Fertility Drugs Letrozole

Letrozole in Ovulation Induction

Letrozole (Femara®) belongs to the class of drugs known as aromatase inhibitors. Aromatase inhibitors (AI) are currently only FDA approved for decreasing the risk of recurrence of breast cancer.  The drug manufacturer does not support the use of Femara® for infertility treatment.  However, research has shown that these agents may be beneficial in some cases of infertility. 

Letrozole can be particularly helpful for assistance in inducing ovulation in PCOS patients. Aromatase inhibitor medications work by blocking the enzyme conversion of androgenic hormones to estrogenic hormones, thereby lowering levels of estrogen in the body.  This therapy minimizes the number of eggs released during ovulation induction. This is especially important in women with polycystic ovarian syndrome (PCOS) who tend to release multiple eggs with ovulation induction.

Letrozole does not seem to have some of the adverse side-effects such as decreased cervical mucus, thinning of the endometrial lining or emotional irritability that are common with the use of Clomid. The incidence of twins is 2-3% with the use of Femara compared to 10% with the use of Clomid. The addition of FSH injections to either of these medications can increase the risk of multiples.

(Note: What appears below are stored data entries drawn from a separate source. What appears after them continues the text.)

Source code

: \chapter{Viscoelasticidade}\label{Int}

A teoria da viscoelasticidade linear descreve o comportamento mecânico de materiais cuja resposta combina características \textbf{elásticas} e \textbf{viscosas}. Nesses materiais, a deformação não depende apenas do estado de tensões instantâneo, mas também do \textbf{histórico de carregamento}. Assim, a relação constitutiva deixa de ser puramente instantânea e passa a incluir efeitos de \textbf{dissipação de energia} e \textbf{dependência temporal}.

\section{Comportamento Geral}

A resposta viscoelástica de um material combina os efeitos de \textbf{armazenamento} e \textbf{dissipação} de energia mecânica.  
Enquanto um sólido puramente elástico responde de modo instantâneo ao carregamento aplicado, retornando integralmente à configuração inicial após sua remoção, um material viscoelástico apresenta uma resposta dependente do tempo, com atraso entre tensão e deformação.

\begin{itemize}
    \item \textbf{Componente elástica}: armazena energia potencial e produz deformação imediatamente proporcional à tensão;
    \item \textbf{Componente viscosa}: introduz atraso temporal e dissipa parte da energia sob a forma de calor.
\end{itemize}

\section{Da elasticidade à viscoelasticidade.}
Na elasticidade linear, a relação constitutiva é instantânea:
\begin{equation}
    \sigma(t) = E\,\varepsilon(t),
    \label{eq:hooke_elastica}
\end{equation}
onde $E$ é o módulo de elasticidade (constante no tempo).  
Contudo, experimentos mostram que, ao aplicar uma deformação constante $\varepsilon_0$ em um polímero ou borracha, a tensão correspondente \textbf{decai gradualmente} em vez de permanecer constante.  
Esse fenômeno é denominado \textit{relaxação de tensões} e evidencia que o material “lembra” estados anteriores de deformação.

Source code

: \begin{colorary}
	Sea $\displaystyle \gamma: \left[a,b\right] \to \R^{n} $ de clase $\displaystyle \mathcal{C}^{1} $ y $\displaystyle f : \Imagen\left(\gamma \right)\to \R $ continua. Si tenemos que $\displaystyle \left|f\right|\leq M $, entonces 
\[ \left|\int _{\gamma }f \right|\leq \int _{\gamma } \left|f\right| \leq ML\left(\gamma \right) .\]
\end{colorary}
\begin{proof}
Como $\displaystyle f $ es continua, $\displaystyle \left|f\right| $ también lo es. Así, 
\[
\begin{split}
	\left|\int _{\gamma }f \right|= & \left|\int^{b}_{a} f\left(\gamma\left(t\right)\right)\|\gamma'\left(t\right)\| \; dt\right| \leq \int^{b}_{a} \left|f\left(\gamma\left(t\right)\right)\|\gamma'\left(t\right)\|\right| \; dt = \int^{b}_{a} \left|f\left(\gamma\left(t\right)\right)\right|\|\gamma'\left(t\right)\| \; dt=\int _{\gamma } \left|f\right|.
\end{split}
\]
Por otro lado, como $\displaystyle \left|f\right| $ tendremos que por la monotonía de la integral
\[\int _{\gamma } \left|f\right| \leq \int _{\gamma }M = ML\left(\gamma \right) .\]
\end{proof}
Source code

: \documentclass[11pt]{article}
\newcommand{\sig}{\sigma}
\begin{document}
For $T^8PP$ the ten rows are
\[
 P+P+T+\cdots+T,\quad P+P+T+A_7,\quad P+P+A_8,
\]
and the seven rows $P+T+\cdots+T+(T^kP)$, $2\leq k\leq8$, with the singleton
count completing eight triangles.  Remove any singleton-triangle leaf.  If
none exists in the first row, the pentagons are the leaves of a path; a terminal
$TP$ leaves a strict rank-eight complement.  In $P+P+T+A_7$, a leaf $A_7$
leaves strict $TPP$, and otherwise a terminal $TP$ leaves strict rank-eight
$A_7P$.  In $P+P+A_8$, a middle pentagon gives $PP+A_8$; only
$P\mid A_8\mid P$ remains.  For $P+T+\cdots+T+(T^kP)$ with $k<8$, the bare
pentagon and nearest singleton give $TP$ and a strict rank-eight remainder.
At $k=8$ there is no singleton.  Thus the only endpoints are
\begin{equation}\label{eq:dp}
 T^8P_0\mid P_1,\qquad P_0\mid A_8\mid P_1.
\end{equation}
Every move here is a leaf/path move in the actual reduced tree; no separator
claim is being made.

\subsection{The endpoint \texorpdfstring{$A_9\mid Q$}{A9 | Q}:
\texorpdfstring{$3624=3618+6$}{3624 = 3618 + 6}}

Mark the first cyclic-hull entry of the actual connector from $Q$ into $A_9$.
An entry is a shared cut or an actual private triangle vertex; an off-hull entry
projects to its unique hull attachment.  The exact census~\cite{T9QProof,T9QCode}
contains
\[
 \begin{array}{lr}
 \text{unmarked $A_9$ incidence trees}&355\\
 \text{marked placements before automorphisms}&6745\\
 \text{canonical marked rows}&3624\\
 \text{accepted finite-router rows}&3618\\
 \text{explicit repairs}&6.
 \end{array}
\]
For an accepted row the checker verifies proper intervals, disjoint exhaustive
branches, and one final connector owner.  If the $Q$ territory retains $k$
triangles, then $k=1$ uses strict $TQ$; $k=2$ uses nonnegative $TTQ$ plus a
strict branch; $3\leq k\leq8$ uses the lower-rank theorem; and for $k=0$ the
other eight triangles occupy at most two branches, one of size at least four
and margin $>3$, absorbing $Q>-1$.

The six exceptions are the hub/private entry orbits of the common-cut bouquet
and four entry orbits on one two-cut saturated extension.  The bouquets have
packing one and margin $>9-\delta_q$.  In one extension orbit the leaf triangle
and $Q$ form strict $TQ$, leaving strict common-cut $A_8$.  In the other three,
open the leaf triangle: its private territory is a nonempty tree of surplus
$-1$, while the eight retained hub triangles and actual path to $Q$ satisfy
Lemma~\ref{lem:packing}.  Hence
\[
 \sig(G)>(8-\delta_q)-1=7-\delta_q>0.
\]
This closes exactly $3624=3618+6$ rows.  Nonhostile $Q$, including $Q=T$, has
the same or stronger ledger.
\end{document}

Aromatase inhibitors, like letrozole, may be harmful to a developing baby and they should therefore not be taken during pregnancy.  To rule out pregnancy, our infertility specialists recommend a pregnancy test each cycle before beginning Femara.  Preliminary data (abstract presented at the American Fertility Society Meeting in Montreal in October 2005) suggested the incidence of birth defects in babies born after the use of Femara was approximately 4.7% (based on approximately 150 babies born). 

Although this is higher than the control group in this small study, this rate of birth defects is not significantly different from the anticipated rate of 3-4% in the general population. A more recent study suggests that the incidence of birth defects may be as low as 2.4% (based on more than 500 babies born), which is certainly not different from the normal population.  The rate of malformations in the Clomid group was 4.8%.  Further research is warranted in order to confirm that all agents like Letrozole are safe. 

Letrozole has not been used for fertility therapy for a long time, and there may be more risks, which are not currently known.  The usual dose of Femara® is 2.5mg on cycle days 3-7. Side effects can include hot flashes, nausea, and vomiting.